* [Exercise input]:
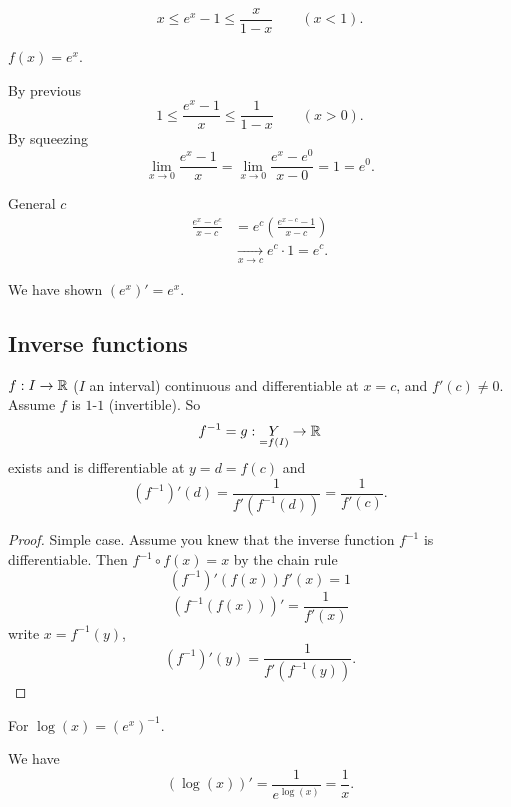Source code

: \documentclass[10pt, a4paper]{article}
\begin{document}
\begin{lemma}
    \[
    x \leq e ^ x - 1 \leq \frac{x}{1 - x}\qquad(x < 1).
    \]
\end{lemma}

\begin{example}
    $f(x) = e ^ x$.
    
    \begin{solution}
        By previous
        \[
        1 \leq \frac{e ^ x - 1}{x} \leq \frac{1}{1 - x}\qquad(x > 0).
        \]
        By squeezing
        \[
        \lim_{x \rightarrow 0}\frac{e ^ x - 1}{x} = \lim_{x \rightarrow 0}\frac{e ^ x - e ^ 0}{x - 0} = 1 = e ^ 0.
        \]

        General $c$
        \begin{align*}
            \frac{e ^ x - e ^ c}{x - c} &= e ^ c\left(\frac{e ^ {x - c} - 1}{x - c}\right) \\
            &\xrightarrow[x \rightarrow c]{}e ^ c \cdot 1 = e ^ c.
        \end{align*}

        We have shown $(e ^ x)' = e ^ x$.
    \end{solution}
\end{example}

\subsection{Inverse functions}
\begin{theorem}
    $f : I \rightarrow \mathbb{R}$
    ($I$ an interval)
    continuous and differentiable at $x = c$,
    and $f'(c) \neq 0$.
    Assume $f$ is $1$-$1$
    (invertible).
    So
    \[
    f ^ {-1} = g : \underset{= f(I)}{Y} \rightarrow \mathbb{R}
    \]
    exists and is differentiable at $y = d = f(c)$ and
    \[
    (f ^ {-1})'(d) = \frac{1}{f'(f ^ {-1}(d))} = \frac{1}{f'(c)}.
    \]

    \begin{proof}
        Simple case.
        Assume you knew that the inverse function $f ^ {-1}$ is differentiable.
        Then $f ^ {-1} \circ f(x) = x$ by the chain rule
        \[
        (f ^ {-1})'(f(x))f'(x) = 1
        \]
        \[
        (f ^ {-1}(f(x)))' = \frac{1}{f'(x)}
        \]
        write $x = f ^ {-1}(y)$,
        \[
        (f ^ {-1})'(y) = \frac{1}{f'(f ^ {-1}(y))}.
        \]
    \end{proof}
\end{theorem}

\begin{example}
    For $\log(x) = (e ^ x) ^ {-1}$.

    \begin{solution}
        We have
        \[
        (\log(x))' = \frac{1}{e ^ {\log(x)}} = \frac{1}{x}.
        \]
    \end{solution}
\end{example}
\end{document}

* [Work request]: When you print the records above, keep them exact and leave out the pictures.

* [Response area]:
Source code

: \documentclass[10pt, a4paper]{article}
\begin{document}
\begin{lemma}
    \[
    x \leq e ^ x - 1 \leq \frac{x}{1 - x}\qquad(x < 1).
    \]
\end{lemma}

\begin{example}
    $f(x) = e ^ x$.
    
    \begin{solution}
        By previous
        \[
        1 \leq \frac{e ^ x - 1}{x} \leq \frac{1}{1 - x}\qquad(x > 0).
        \]
        By squeezing
        \[
        \lim_{x \rightarrow 0}\frac{e ^ x - 1}{x} = \lim_{x \rightarrow 0}\frac{e ^ x - e ^ 0}{x - 0} = 1 = e ^ 0.
        \]

        General $c$
        \begin{align*}
            \frac{e ^ x - e ^ c}{x - c} &= e ^ c\left(\frac{e ^ {x - c} - 1}{x - c}\right) \\
            &\xrightarrow[x \rightarrow c]{}e ^ c \cdot 1 = e ^ c.
        \end{align*}

        We have shown $(e ^ x)' = e ^ x$.
    \end{solution}
\end{example}

\subsection{Inverse functions}
\begin{theorem}
    $f : I \rightarrow \mathbb{R}$
    ($I$ an interval)
    continuous and differentiable at $x = c$,
    and $f'(c) \neq 0$.
    Assume $f$ is $1$-$1$
    (invertible).
    So
    \[
    f ^ {-1} = g : \underset{= f(I)}{Y} \rightarrow \mathbb{R}
    \]
    exists and is differentiable at $y = d = f(c)$ and
    \[
    (f ^ {-1})'(d) = \frac{1}{f'(f ^ {-1}(d))} = \frac{1}{f'(c)}.
    \]

    \begin{proof}
        Simple case.
        Assume you knew that the inverse function $f ^ {-1}$ is differentiable.
        Then $f ^ {-1} \circ f(x) = x$ by the chain rule
        \[
        (f ^ {-1})'(f(x))f'(x) = 1
        \]
        \[
        (f ^ {-1}(f(x)))' = \frac{1}{f'(x)}
        \]
        write $x = f ^ {-1}(y)$,
        \[
        (f ^ {-1})'(y) = \frac{1}{f'(f ^ {-1}(y))}.
        \]
    \end{proof}
\end{theorem}

\begin{example}
    For $\log(x) = (e ^ x) ^ {-1}$.

    \begin{solution}
        We have
        \[
        (\log(x))' = \frac{1}{e ^ {\log(x)}} = \frac{1}{x}.
        \]
    \end{solution}
\end{example}
\end{document}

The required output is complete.